For the most part, films take many years to create, marinate, produce, and release upon the world, in varying steps. 

Filmed in 1968 and released in 1970, The Cremator was Czechoslovakia's submission to the 1970 Academy Awards (Foreign Film) before winning Best Film, Best Actor, and Best Cinematography at Sitges in 1972. This film was adaptated from the novel of the same title by Ladislav Fuks.

A bit more background, which may help one understand this film: The Cremator was helmed by Czech New Wave director Juraj Herz (1978's Beauty and the Beast, Habermann), who was a Holocaust survivor. (His immediate family managed to survive as well, but other extended relatives were not as fortunate.) 

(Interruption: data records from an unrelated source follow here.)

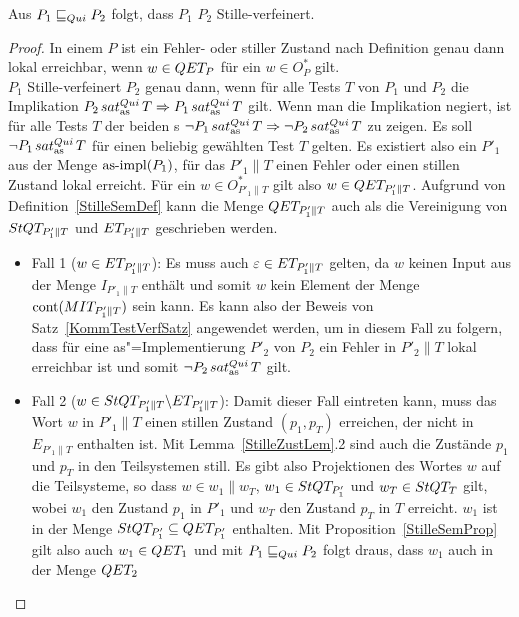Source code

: \begin{Satz}
  \label{StilleTestVerfSatz}
  Aus $P_1 \sqsubseteq  _{Qui} P_2$ folgt, dass $P_1$ $P_2$ Stille-verfeinert.
\end{Satz}
\begin{proof}
  In einem \MEIO{} $P$ ist ein Fehler- oder stiller Zustand nach Definition
  genau dann lokal erreichbar, wenn $w\in QET _P$ für ein $w\in O_P^*$ gilt.\\
  $P_1$ Stille-verfeinert $P_2$ genau dann, wenn für alle Tests $T$ von $P_1$
  und $P_2$ die Implikation $P_2\hspace{0.05cm}sat_\mathrm{as}^{Qui}\hspace{0.05cm} T \Rightarrow P_1\hspace{0.05cm}sat_\mathrm{as}^{Qui}\hspace{0.05cm} T$ gilt. Wenn
  man die Implikation negiert, ist für alle Tests $T$ der beiden \MEIO{}s $\neg
  P_1\hspace{0.05cm}sat_\mathrm{as}^{Qui}\hspace{0.05cm} T \Rightarrow \neg P_2\hspace{0.05cm}sat_\mathrm{as}^{Qui}\hspace{0.05cm} T$ zu zeigen. Es soll $\neg P_1
  \hspace{0.05cm}sat_\mathrm{as}^{Qui}\hspace{0.05cm} T$ für einen beliebig gewählten Test $T$ gelten. Es existiert also
  ein $P'_1$ aus der Menge $\mathrm{as}\text{-}\mathrm{impl} (P_1)$, für das $P'_1\|T$ einen Fehler oder
  einen stillen Zustand lokal erreicht. Für ein $w\in O_{P'_1\|T}^*$ gilt also
  $w\in QET _{P'_1\|T}$. Aufgrund von Definition~\ref{StilleSemDef} kann die
  Menge $QET _{P'_1\|T}$ auch als die Vereinigung von $StQT _{P'_1\|T}$ und
  $ET _{P'_1\|T}$ geschrieben werden.
  \begin{itemize}
    \item Fall 1 \big($w\in ET _{P'_1\|T}$\big): Es muss auch $\varepsilon\in
      ET _{P'_1\|T}$ gelten, da $w$ keinen Input aus der Menge $I _{P'_1\|T}$
      enthält und somit $w$ kein Element der Menge $\mathrm{cont} (MIT _{P'_1\|T})$
      sein kann. Es kann also der Beweis von Satz~\ref{KommTestVerfSatz}
      angewendet werden, um in diesem Fall zu folgern, dass für eine
      as"=Implementierung $P'_2$ von $P_2$ ein Fehler in $P'_2\|T$ lokal
      erreichbar ist und somit $\neg P_2\hspace{0.05cm}sat_\mathrm{as}^{Qui}\hspace{0.05cm} T$ gilt.
    \item Fall 2 \big($w\in StQT _{P'_1\|T}\backslash ET _{P'_1\|T}$\big):
      Damit dieser Fall eintreten kann, muss das Wort $w$ in $P'_1\|T$ einen
      stillen Zustand $(p_1,p_T)$ erreichen, der nicht in $E_{P'_1\|T}$
      enthalten ist. Mit Lemma~\ref{StilleZustLem}.2 sind auch die Zustände
      $p_1$ und $p_T$ in den Teilsystemen still. Es gibt also Projektionen des
      Wortes $w$ auf die Teilsysteme, so dass $w\in w_1\|w_T$, $w_1\in StQT
      _{P'_1}$ und $w_T\in StQT _T$ gilt, wobei $w_1$ den Zustand $p_1$ in
      $P'_1$ und $w_T$ den Zustand $p_T$ in $T$ erreicht. $w_1$ ist in der
      Menge $StQT _{P'_1} \subseteq QET _{P'_1}$ enthalten. Mit
      Proposition~\ref{StilleSemProp} gilt also auch $w_1\in QET _1$ und mit
      $P_1 \sqsubseteq  _{Qui} P_2$ folgt draus, dass $w_1$ auch in der Menge $QET _2$

\end{itemize}
\end{proof}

The film itself centers on the... antihero and titular cremator, Kopfrkingl (Rudolf Hrusinsky, The Mysterious Castle in the Carpathians) in late 1930s Czechoslovakia. Kopfrkingl is a man who's the king of his own world, who's determined to keep making more money while spouting the virtues of cremation and how it cleanses and purifies the soul in order to move on to reincarnation. Oh, and he really does believe that death is the only way to end suffering. Here, we have the makings of a formidable villain.  

Kopfrkingl is a megalomaniac and delusional, domineering man who cannot stop talking --- even to the camera. He breaks the fourth wall on a number of occasions with incessant theoreticizing and deepening hypocrisy --- putting his wife on a virtual pedastal while visiting the local brothel and buying the services of a young woman who looks a lot like her (notably, both roles are played by the same actress, Vlasta Chramostova.

He's really quite handsy with people, too, and not just his wife. He caresses the shoulders, necks, and even the backs of heads within his reach, whether of people who unfortunately work for this blowhard or not. It's cringe-inducing, and I'm sure it's meant to be. Hrusinsky is an oppressive, inescapable force. He's also more sucessful at channeling Peter Lorre than any other actor I've ever seen.

At a reception he gives to convince people to cremate themselves (in the future) or their loved ones --- it only takes 75 minutes to get to Heaven, versus 20 years of decomposing in the earth --- he meets up with old war buddy and current Nazi Reineke.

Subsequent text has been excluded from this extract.